Wie buchstabiert sich unser Glaube aus, wenn wir unseren Arbeitsplatz betreten? Timothy Keller hat letztes Jahr ein Buch zu dieser Frage herausgegeben. Im Interview hebt er hervor: Ohne das Evangelium verstanden zu haben, sind wir entweder naiv-utopisch oder zynisch-desillusioniert eingestellt.

“Without an understanding of the gospel,” you write, “we will be either naïvely utopian or cynically disillusioned.” How is our heart’s tendency to idolize or demonize particularly manifested in our work?

The gospel includes the news that the problem with the world is sin—sin in all of us, sin marring everything—and the only hope is God’s grace. That prevents us from locating the real problem in any created thing (demonizing something that is God-created and good) or locating the real solution in any created thing (idolizing something limited and fallen). Also, the Bible lets us know that while Christ’s kingdom is already here, it is not yet fully here. We are saved, but still very imperfect, yet we live in the certainty that love and goodness will triumph in the world and in us.

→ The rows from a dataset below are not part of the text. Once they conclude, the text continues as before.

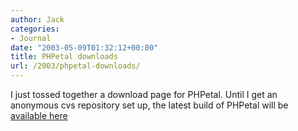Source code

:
 ```yaml
---
author: Jack
categories:
- Journal
date: "2003-05-09T01:32:12+00:00"
title: PHPetal downloads
url: /2003/phpetal-downloads/
---
```


I just tossed together a download page for PHPetal. Until I get an anonymous cvs repository set up, the latest build of PHPetal will be [available here][1]

 [1]: https://www.jackbaty.com/downloads/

In short, we have no reason to become too angry or too sanguine about any trend or object or influence. We have no reason to become too optimistic or too pessimistic. In the book we argue that this balanced gospel-view of life has an enormous effect on how we work. Christian journalists should not be too cynical, nor should they write puff pieces or propaganda. Christian artists should be neither nihilistic and unremittingly dark (as so much contemporary art is), nor sentimental, saccharine, or strictly commercial (doing whatever sells). Christians in business should avoid both the “this company will change the world” hype or cynically “working for the weekend.”